**Working data**

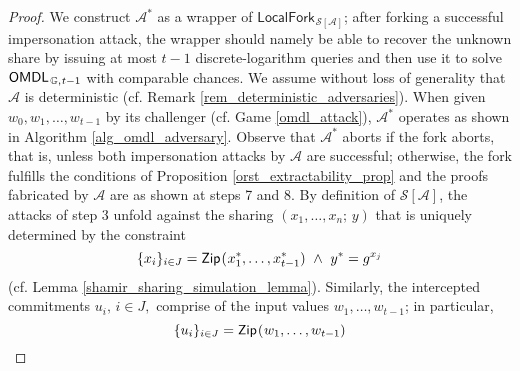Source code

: \documentclass{iacrtrans}
\begin{document}
\begin{proof}
We construct $\mathcal{A}^*$ as a wrapper of
$
\mathsf{LocalFork}_{
		\hspace{1pt}
    	\mathcal{S}\hspace{0pt}[
    		\hspace{0pt}
    		\mathcal{A}
    		\hspace{0pt}
    	]
    }
$;
after forking a successful impersonation attack,
the wrapper should namely be able to recover the unknown share
by issuing at most $t-1$ discrete-logarithm queries
and then use it to solve
$\mathsf{OMDL}_{\hspace{1pt}\mathbb{G},\hspace{0.5pt} t-1}$
with comparable chances.
We assume without loss of generality that $\mathcal{A}$
is deterministic (cf. Remark \ref{rem_deterministic_adversaries}).
When given $w_0, w_1, \dots, w_{t-1}$
by its challenger
(cf. Game \ref{omdl_attack}),
$\mathcal{A}^*$ operates as
shown in Algorithm \ref{alg_omdl_adversary}.
Observe that $\mathcal{A}^*$
aborts if the fork aborts,
that is, unless both impersonation attacks by $\mathcal{A}$
are successful;
otherwise, the fork fulfills the conditions of
Proposition \ref{orst_extractability_prop}
and the proofs fabricated by $\mathcal{A}$
are as shown at steps 7 and 8.
By definition of
$\mathcal{S}\hspace{0pt}[
 	\hspace{0pt}
    \mathcal{A}
    \hspace{0pt}
    ]
$,
the attacks of step 3
unfold against the sharing $(x_1, \dots, x_n;\hspace{2pt} y)$
that is uniquely determined by the constraint
\vspace{5pt}
\begin{equation}\label{mt_1}
\{x_i\}_{i \in J} =
\mathsf{Zip}\hspace{0.75pt}
(\hspace{0.5pt}x_1^*, \dots, x_{t-1}^*)
\ \land
\ y^* = g ^ {x_j}
\vspace{5pt}
\end{equation}
(cf. Lemma \ref{shamir_sharing_simulation_lemma}).
Similarly, the intercepted commitments
$u_i,\hspace{2pt} i \in J,$
comprise of the input values $w_1, \dots, w_{t-1}$;
in particular,
\vspace{3pt}
\begin{equation}\label{mt_2}
\{u_i\}_{i \in J} =
\mathsf{Zip}\hspace{0.75pt}
(\hspace{0.5pt}w_1, \dots, w_{t-1})

\end{equation}
\end{proof}
\end{document}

**What needs to be done**
Give the entries again without a single change, but with no pictures.

**Response to this exercise**
Source code

: \documentclass{iacrtrans}
\begin{document}
\begin{proof}
We construct $\mathcal{A}^*$ as a wrapper of
$
\mathsf{LocalFork}_{
		\hspace{1pt}
    	\mathcal{S}\hspace{0pt}[
    		\hspace{0pt}
    		\mathcal{A}
    		\hspace{0pt}
    	]
    }
$;
after forking a successful impersonation attack,
the wrapper should namely be able to recover the unknown share
by issuing at most $t-1$ discrete-logarithm queries
and then use it to solve
$\mathsf{OMDL}_{\hspace{1pt}\mathbb{G},\hspace{0.5pt} t-1}$
with comparable chances.
We assume without loss of generality that $\mathcal{A}$
is deterministic (cf. Remark \ref{rem_deterministic_adversaries}).
When given $w_0, w_1, \dots, w_{t-1}$
by its challenger
(cf. Game \ref{omdl_attack}),
$\mathcal{A}^*$ operates as
shown in Algorithm \ref{alg_omdl_adversary}.
Observe that $\mathcal{A}^*$
aborts if the fork aborts,
that is, unless both impersonation attacks by $\mathcal{A}$
are successful;
otherwise, the fork fulfills the conditions of
Proposition \ref{orst_extractability_prop}
and the proofs fabricated by $\mathcal{A}$
are as shown at steps 7 and 8.
By definition of
$\mathcal{S}\hspace{0pt}[
 	\hspace{0pt}
    \mathcal{A}
    \hspace{0pt}
    ]
$,
the attacks of step 3
unfold against the sharing $(x_1, \dots, x_n;\hspace{2pt} y)$
that is uniquely determined by the constraint
\vspace{5pt}
\begin{equation}\label{mt_1}
\{x_i\}_{i \in J} =
\mathsf{Zip}\hspace{0.75pt}
(\hspace{0.5pt}x_1^*, \dots, x_{t-1}^*)
\ \land
\ y^* = g ^ {x_j}
\vspace{5pt}
\end{equation}
(cf. Lemma \ref{shamir_sharing_simulation_lemma}).
Similarly, the intercepted commitments
$u_i,\hspace{2pt} i \in J,$
comprise of the input values $w_1, \dots, w_{t-1}$;
in particular,
\vspace{3pt}
\begin{equation}\label{mt_2}
\{u_i\}_{i \in J} =
\mathsf{Zip}\hspace{0.75pt}
(\hspace{0.5pt}w_1, \dots, w_{t-1})

\end{equation}
\end{proof}
\end{document}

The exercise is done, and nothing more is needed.